Rosa Luxemburg (Zamość, 5 marzo 1871 – Berlino, 15 gennaio 1919), è una politica, filosofa e rivoluzionaria polacca naturalizzata tedesca, teorica del socialismo rivoluzionario marxista. Di famiglia ebrea, ricevette una buona istruzione, fino alla laurea in giurisprudenza.

Rosa Luxemburg convinta che un programma rivoluzionario non potesse accogliere temi nazionalistici quali l’autonomia della Polonia, credeva comunque nel diritto all’auto-determinazione dei popoli, restando «la liquidazione del capitalismo internazionale» il fine dei partiti socialisti.

Fece parte del fronte pacifista all’inizio della prima guerra mondiale e assieme a Karl Liebknecht nel 1915 creò il Gruppo Internazionale.

Il 28 giugno 1916 Rosa, assieme a Karl, venne arrestata in seguito al fallimento di uno sciopero internazionale e condannata a due anni di reclusione, dopo essere già stata in carcere per un intero anno a partire dal febbraio 1915.

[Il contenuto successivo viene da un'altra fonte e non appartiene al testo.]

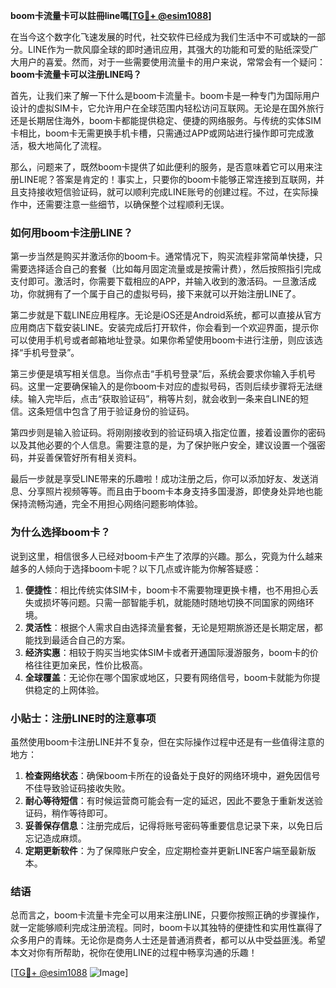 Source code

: **boom卡流量卡可以註冊line嗎[[TG💪+ @esim1088](https://t.me/s/esim1088)]**

在当今这个数字化飞速发展的时代，社交软件已经成为我们生活中不可或缺的一部分。LINE作为一款风靡全球的即时通讯应用，其强大的功能和可爱的贴纸深受广大用户的喜爱。然而，对于一些需要使用流量卡的用户来说，常常会有一个疑问：**boom卡流量卡可以注册LINE吗？**

首先，让我们来了解一下什么是boom卡流量卡。boom卡是一种专门为国际用户设计的虚拟SIM卡，它允许用户在全球范围内轻松访问互联网。无论是在国外旅行还是长期居住海外，boom卡都能提供稳定、便捷的网络服务。与传统的实体SIM卡相比，boom卡无需更换手机卡槽，只需通过APP或网站进行操作即可完成激活，极大地简化了流程。

那么，问题来了，既然boom卡提供了如此便利的服务，是否意味着它可以用来注册LINE呢？答案是肯定的！事实上，只要你的boom卡能够正常连接到互联网，并且支持接收短信验证码，就可以顺利完成LINE账号的创建过程。不过，在实际操作中，还需要注意一些细节，以确保整个过程顺利无误。

### **如何用boom卡注册LINE？**

第一步当然是购买并激活你的boom卡。通常情况下，购买流程非常简单快捷，只需要选择适合自己的套餐（比如每月固定流量或是按需计费），然后按照指引完成支付即可。激活时，你需要下载相应的APP，并输入收到的激活码。一旦激活成功，你就拥有了一个属于自己的虚拟号码，接下来就可以开始注册LINE了。

第二步就是下载LINE应用程序。无论是iOS还是Android系统，都可以直接从官方应用商店下载安装LINE。安装完成后打开软件，你会看到一个欢迎界面，提示你可以使用手机号或者邮箱地址登录。如果你希望使用boom卡进行注册，则应该选择“手机号登录”。

第三步便是填写相关信息。当你点击“手机号登录”后，系统会要求你输入手机号码。这里一定要确保输入的是你boom卡对应的虚拟号码，否则后续步骤将无法继续。输入完毕后，点击“获取验证码”，稍等片刻，就会收到一条来自LINE的短信。这条短信中包含了用于验证身份的验证码。

第四步则是输入验证码。将刚刚接收到的验证码填入指定位置，接着设置你的密码以及其他必要的个人信息。需要注意的是，为了保护账户安全，建议设置一个强密码，并妥善保管好所有相关资料。

最后一步就是享受LINE带来的乐趣啦！成功注册之后，你可以添加好友、发送消息、分享照片视频等等。而且由于boom卡本身支持多国漫游，即使身处异地也能保持流畅沟通，完全不用担心网络问题影响体验。

### **为什么选择boom卡？**

说到这里，相信很多人已经对boom卡产生了浓厚的兴趣。那么，究竟为什么越来越多的人倾向于选择boom卡呢？以下几点或许能为你解答疑惑：

1. **便捷性**：相比传统实体SIM卡，boom卡不需要物理更换卡槽，也不用担心丢失或损坏等问题。只需一部智能手机，就能随时随地切换不同国家的网络环境。
2. **灵活性**：根据个人需求自由选择流量套餐，无论是短期旅游还是长期定居，都能找到最适合自己的方案。
3. **经济实惠**：相较于购买当地实体SIM卡或者开通国际漫游服务，boom卡的价格往往更加亲民，性价比极高。
4. **全球覆盖**：无论你在哪个国家或地区，只要有网络信号，boom卡就能为你提供稳定的上网体验。

### **小贴士：注册LINE时的注意事项**

虽然使用boom卡注册LINE并不复杂，但在实际操作过程中还是有一些值得注意的地方：

1. **检查网络状态**：确保boom卡所在的设备处于良好的网络环境中，避免因信号不佳导致验证码接收失败。
2. **耐心等待短信**：有时候运营商可能会有一定的延迟，因此不要急于重新发送验证码，稍作等待即可。
3. **妥善保存信息**：注册完成后，记得将账号密码等重要信息记录下来，以免日后忘记造成麻烦。
4. **定期更新软件**：为了保障账户安全，应定期检查并更新LINE客户端至最新版本。

### **结语**

总而言之，boom卡流量卡完全可以用来注册LINE，只要你按照正确的步骤操作，就一定能够顺利完成注册流程。同时，boom卡以其独特的便捷性和实用性赢得了众多用户的青睐。无论你是商务人士还是普通消费者，都可以从中受益匪浅。希望本文对你有所帮助，祝你在使用LINE的过程中畅享沟通的乐趣！

[[TG💪+ @esim1088](https://t.me/s/esim1088) ![Image](https://i.postimg.cc/4NQfJmqS/Snipaste-2025-05-13-00-14-12.png)] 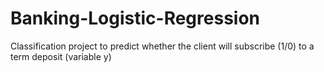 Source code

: # Banking-Logistic-Regression

Classification project to predict whether the client will subscribe (1/0) to a term deposit (variable y) 
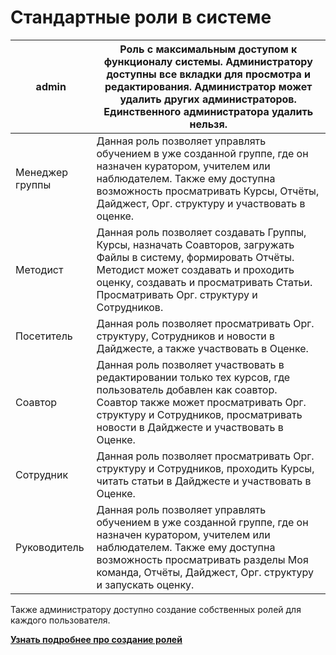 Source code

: # Стандартные роли в системе


| **admin**   | **Роль с максимальным доступом к функционалу системы. Администратору доступны все вкладки для просмотра и редактирования. Администратор может удалить других администраторов. Единственного администратора удалить нельзя.**   |
|----|----|
| Менеджер группы | Данная роль позволяет управлять обучением в уже созданной группе, где он назначен куратором, учителем или наблюдателем. Также ему доступна возможность просматривать Курсы, Отчёты, Дайджест, Орг. структуру и участвовать в оценке.   |
| Методист   |   Данная роль позволяет создавать Группы, Курсы, назначать Соавторов, загружать Файлы в систему, формировать Отчёты. Методист может создавать и проходить оценку, создавать и просматривать Статьи. Просматривать Орг. структуру и Сотрудников.   |
| Посетитель   |   Данная роль позволяет просматривать Орг. структуру, Сотрудников и новости в Дайджесте, а также участвовать в Оценке.   |
| Соавтор   | Данная роль позволяет участвовать в редактировании только тех курсов, где пользователь добавлен как соавтор. Соавтор также может просматривать Орг. структуру и Сотрудников, просматривать новости в Дайджесте и участвовать в Оценке.   |
| Сотрудник   |   Данная роль позволяет просматривать Орг. структуру и Сотрудников, проходить Курсы, читать статьи в Дайджесте и участвовать в Оценке.   |
| Руководитель | Данная роль позволяет управлять обучением в уже созданной группе, где он назначен куратором, учителем или наблюдателем. Также ему доступна возможность просматривать разделы Моя команда, Отчёты, Дайджест, Орг. структуру и запускать оценку.   |


Также администратору доступно создание собственных ролей для каждого пользователя.

**[Узнать подробнее про создание ролей](/doc/roli-kLCy3QHsYU)**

Partecipò alla Rivoluzione Tedesca del novembre 1918 e contribuì a fondare il Partito Comunista di Germania, tra il dicembre 1918 e il gennaio 1919. Nel corso della rivolta iniziata il 6 gennaio 1919, venne rapita ed in seguito assassinata, insieme con Liebknecht, dai soldati dei cosiddetti Freikorps, i gruppi paramilitari agli ordini del governo del socialdemocratico Friedrich Ebert e del ministro degli Interni Noske.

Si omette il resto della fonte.